İstanbul depreminde 230 bin bina tehlikede
Olası bir İstanbul depreminde en iyi ihtimalle her 4 binadan 1’i çok yüksek riskli, yani yıkılabilir. Kötü senaryoda ise bu oran, her 2 binadan 1’ine çıkıyor. Oysa deprem güvenliği yüzde 25 ve altı olan binalara müdahale edilerek, depremin maliyeti 4’te 1’ine düşürülebilir
Olası İstanbul depremi için çeşitli senaryolar mevcut. İstanbul Deprem Master Planı (İDMP) çalışması kapsamında, İBB’nin 2002 yılında Japan International Cooperation Agency’ye (JICA) hazırlattığı The Study on a Disaster Prevention / Mitigation Basic Plan in Istanbul Including Seismic Microzonation raporu İstanbul deprem senaryoları için temel teşkil ediyor.
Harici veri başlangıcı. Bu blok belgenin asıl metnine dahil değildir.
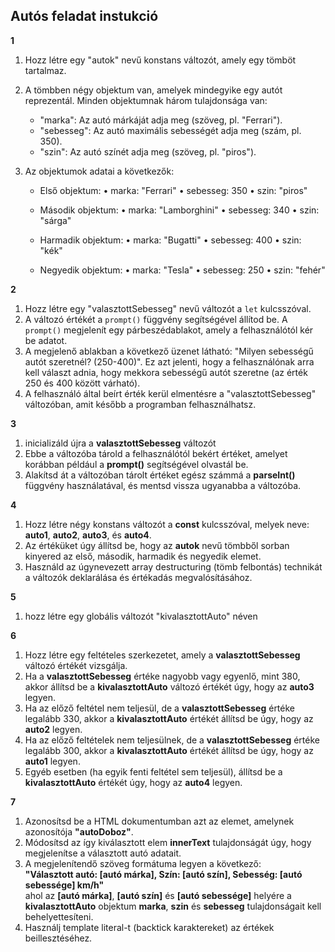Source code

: 
## Autós feladat instukció

**1**
1. Hozz létre egy "autok" nevű konstans változót, amely egy tömböt tartalmaz.

2. A tömbben négy objektum van, amelyek mindegyike egy autót reprezentál. Minden objektumnak három tulajdonsága van:

   - "marka": Az autó márkáját adja meg (szöveg, pl. "Ferrari").
   - "sebesseg": Az autó maximális sebességét adja meg (szám, pl. 350).
   - "szin": Az autó színét adja meg (szöveg, pl. "piros").

3. Az objektumok adatai a következők:

   - Első objektum:
       • marka: "Ferrari"
       • sebesseg: 350
       • szin: "piros"

   - Második objektum:
       • marka: "Lamborghini"
       • sebesseg: 340
       • szin: "sárga"

   - Harmadik objektum:
       • marka: "Bugatti"
       • sebesseg: 400
       • szin: "kék"

   - Negyedik objektum:
       • marka: "Tesla"
       • sebesseg: 250
       • szin: "fehér"


**2**

1. Hozz létre egy "valasztottSebesseg" nevű változót a `let` kulcsszóval.
2. A változó értékét a `prompt()` függvény segítségével állítod be. A `prompt()` megjelenít egy párbeszédablakot, amely a felhasználótól kér be adatot.
3. A megjelenő ablakban a következő üzenet látható: "Milyen sebességű autót szeretnél? (250-400)". Ez azt jelenti, hogy a felhasználónak arra kell választ adnia, hogy mekkora sebességű autót szeretne (az érték 250 és 400 között várható).
4. A felhasználó által beírt érték kerül elmentésre a "valasztottSebesseg" változóban, amit később a programban felhasználhatsz.


**3**


1. inicializáld újra a  **valasztottSebesseg** változót
2. Ebbe a változóba tárold a felhasználótól bekért értéket, amelyet korábban például a **prompt()** segítségével olvastál be.  
3. Alakítsd át a változóban tárolt értéket egész számmá a **parseInt()** függvény használatával, és mentsd vissza ugyanabba a változóba.

**4**

1. Hozz létre négy konstans változót a **const** kulcsszóval, melyek neve: **auto1**, **auto2**, **auto3**, és **auto4**.
2. Az értéküket úgy állítsd be, hogy az **autok** nevű tömbből sorban kinyered az első, második, harmadik és negyedik elemet.
3. Használd az úgynevezett array destructuring (tömb felbontás) technikát a változók deklarálása és értékadás megvalósításához.

**5**

1. hozz létre egy globális változót "kivalasztottAuto" néven

**6**


1. Hozz létre egy feltételes szerkezetet, amely a **valasztottSebesseg** változó értékét vizsgálja.
2. Ha a **valasztottSebesseg** értéke nagyobb vagy egyenlő, mint 380, akkor állítsd be a **kivalasztottAuto** változó értékét úgy, hogy az **auto3** legyen.
3. Ha az előző feltétel nem teljesül, de a **valasztottSebesseg** értéke legalább 330, akkor a **kivalasztottAuto** értékét állítsd be úgy, hogy az **auto2** legyen.
4. Ha az előző feltételek nem teljesülnek, de a **valasztottSebesseg** értéke legalább 300, akkor a **kivalasztottAuto** értékét állítsd be úgy, hogy az **auto1** legyen.
5. Egyéb esetben (ha egyik fenti feltétel sem teljesül), állítsd be a **kivalasztottAuto** értékét úgy, hogy az **auto4** legyen.


**7**

1. Azonosítsd be a HTML dokumentumban azt az elemet, amelynek azonosítója **"autoDoboz"**.
2. Módosítsd az így kiválasztott elem **innerText** tulajdonságát úgy, hogy megjelenítse a választott autó adatait.
3. A megjelenítendő szöveg formátuma legyen a következő:  
   **"Választott autó: [autó márka], Szín: [autó szín], Sebesség: [autó sebessége] km/h"**  
   ahol az **[autó márka]**, **[autó szín]** és **[autó sebessége]** helyére a **kivalasztottAuto** objektum **marka**, **szin** és **sebesseg** tulajdonságait kell behelyettesíteni.
4. Használj template literal-t (backtick karaktereket) az értékek beillesztéséhez.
AFAD, raporlarını bu senaryolardan ‘tasarım depremi’ adı verilen 7.7 büyüklüğündeki depreme göre hazırlarken, İstanbul Büyükşehir Belediyesi (İBB) ise 7.5 büyüklüğündeki depremi ‘senaryo depremi’ni esas alıyor.
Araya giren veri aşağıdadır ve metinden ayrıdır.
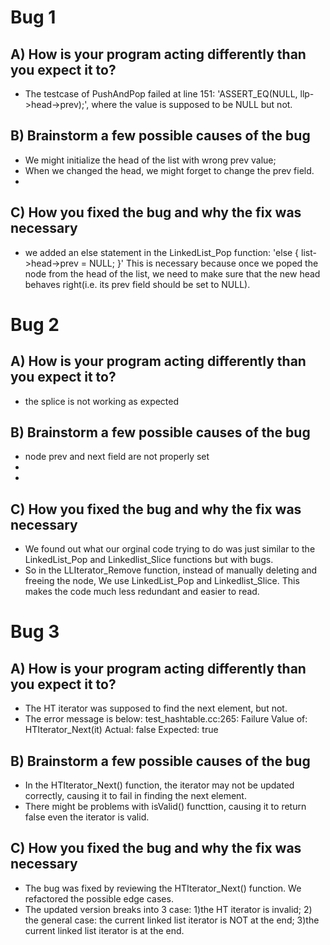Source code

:# Bug 1

## A) How is your program acting differently than you expect it to?
- The testcase of PushAndPop failed at line 151: 'ASSERT_EQ(NULL, llp->head->prev);', where 
the value is supposed to be NULL but not.
## B) Brainstorm a few possible causes of the bug
- We might initialize the head of the list with wrong prev value;
- When we changed the head, we might forget to change the prev field.
- 

## C) How you fixed the bug and why the fix was necessary
- we added an else statement in the LinkedList_Pop function:
'else {
  list->head->prev = NULL;
}'
This is necessary because once we poped the node from the head of the list, we need to
make sure that the new head behaves right(i.e. its prev field should be set to NULL).

# Bug 2

## A) How is your program acting differently than you expect it to?
- the splice is not working as expected

## B) Brainstorm a few possible causes of the bug
- node prev and next field are not properly set
- 
-

## C) How you fixed the bug and why the fix was necessary
- We found out what our orginal code trying to do was just similar to the LinkedList_Pop and Linkedlist_Slice functions but with bugs. 
- So in the LLIterator_Remove function, instead of manually deleting and freeing the node, We use LinkedList_Pop and Linkedlist_Slice. This makes the code much less redundant and easier to read.


# Bug 3

## A) How is your program acting differently than you expect it to?
- The HT iterator was supposed to find the next element, but not.
- The error message is below:
test_hashtable.cc:265: Failure
Value of: HTIterator_Next(it)
  Actual: false
Expected: true

## B) Brainstorm a few possible causes of the bug
- In the HTIterator_Next() function, the iterator may not be updated correctly,
causing it to fail in finding the next element.
- There might be problems with isValid() functtion, causing it to return false
even the iterator is valid.

## C) How you fixed the bug and why the fix was necessary
- The bug was fixed by reviewing the HTIterator_Next() function. We refactored 
the possible edge cases.
- The updated version breaks into 3 case: 1)the HT iterator is invalid; 2) the 
general case: the current linked list iterator is NOT at the end; 3)the current 
linked list iterator is at the end.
İstanbul Teknik Üniversitesi İnşaat Mühendisliği Bölümü Öğretim Üyesi Prof. Dr. Alper İlki de, 2002 Afyonkarahisar, 2003 Bingöl, 2020 İzmir depremleri ve 6 Şubat depremlerinde, söz konusu bölgelerdeki yapı stokunun durumunu inceledi. Ve buradan hareketle İstanbul’daki yapı stokunun olası deprem senaryolarından nasıl etkileneceğini araştırdı. Çalışmada, alınan örneklere, depremin yüzde 1’i oranından başlatılarak kademeli olarak artırılacak şekilde deprem kuvveti uygulanıyor. İncelenen binalarda zemin, depremsellik, yapı karakteri, malzeme özellikleri gibi yapısal özelliklerin tamamı da dikkate alınarak 100 üzerinden bir deprem güvenliği oranı belirleniyor.
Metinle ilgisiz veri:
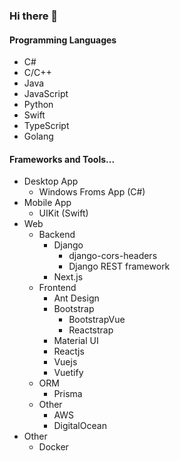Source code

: ### Hi there 👋

<!--
**k435467/k435467** is a ✨ _special_ ✨ repository because its `README.md` (this file) appears on your GitHub profile.

Here are some ideas to get you started:

- 🔭 I’m currently working on ...
- 🌱 I’m currently learning ...
- 👯 I’m looking to collaborate on ...
- 🤔 I’m looking for help with ...
- 💬 Ask me about ...
- 📫 How to reach me: ...
- 😄 Pronouns: ...
- ⚡ Fun fact: ...
-->

#### Programming Languages

- C#
- C/C++
- Java
- JavaScript
- Python
- Swift
- TypeScript
- Golang

#### Frameworks and Tools...

- Desktop App
  - Windows Froms App (C#)
- Mobile App
  - UIKit (Swift)
- Web
  - Backend
    - Django
      - django-cors-headers
      - Django REST framework
    - Next.js
  - Frontend
    - Ant Design
    - Bootstrap
      - BootstrapVue
      - Reactstrap
    - Material UI
    - Reactjs
    - Vuejs
    - Vuetify
  - ORM
    - Prisma
  - Other
    - AWS
    - DigitalOcean
- Other
  - Docker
Ölçümlere göre, deprem güvenliği yüzde 25’in altındaysa risk çok yüksek ve bu, can kaybı riski de olduğu anlamına geliyor. Yüzde 25-50 arası da yüksek riskli olarak değerlendiriliyor. İlki, yüzde 50 ve üstü için ise “Her bin binadan belki de birinin hasar göreceği anlamına geliyor” diyor. 100’e yaklaştıkça depreme dayanım artarken deprem güvenliği yüzde 100 olan bir binanın ise depremi hasarsız atlatması bekleniyor.
Yüzde 6 ve altında can kaybı
İlki’nin, Türk Mühendis ve Mimar Odaları Birliği (TMMOB) V. Kent Sempozyumu’nda anlattığı çalışmaya göre, 6 Şubat depremlerinde deprem güvenliği yüzde 20-30 arasında olan binaların çoğu çöktü. Deprem duyarlılığı yüzde 6 ve altında olan binalar ise can kaybına neden oldu. Bu binalarda bina başına can kaybı 3.36’ydı. Yüzde 60’lar orta hasarlı, yüzde 90-95’ler az hasarlı iken yüzde 100’ler depremi hasarsız atlattı.
Yüzde 40 ve altı ağır hasarlı
Afyonkarahisar, Bingöl ve İzmir depremlerinden toplam 40 binanın değerlendirildiği başka bir çalışmada ise yıkık olan bir bina var ve bu binanın puanı 20’nin altında. Puanı 40 ve altı olanların ise ağır hasar aldığı görülüyor.
“300 bina ayakta zor duruyor”
İBB ise olası İstanbul depremi için yaptığı İstanbul’da Hızlı Tarama ile Bina Tespiti Projesi (PERA yöntemi) kapsamında binaların deprem güvenlik oranını hesaplıyor. Proje kapsamında her ilçedeki binaların en az yüzde beşi incelenecek şekilde toplamda 25 bin binanın incelendiğini söyleyen İlki, “İyi senaryo olan ‘senaryo depremi’nde, incelenen binaların yüzde 25’i yani her 4 binadan 1’i; kötü senaryo olan ‘tasarım depremi’nde ise binaların yüzde 50’sinin deprem güvenliği yüzde 25 ve altında” diyor. Bununla birlikte deprem güvenlik oranı yüzde 25’in altında olan 300 bina ise ayakta zor duruyor. İBB, bu yapılara öncelikli olarak müdahale ediyor.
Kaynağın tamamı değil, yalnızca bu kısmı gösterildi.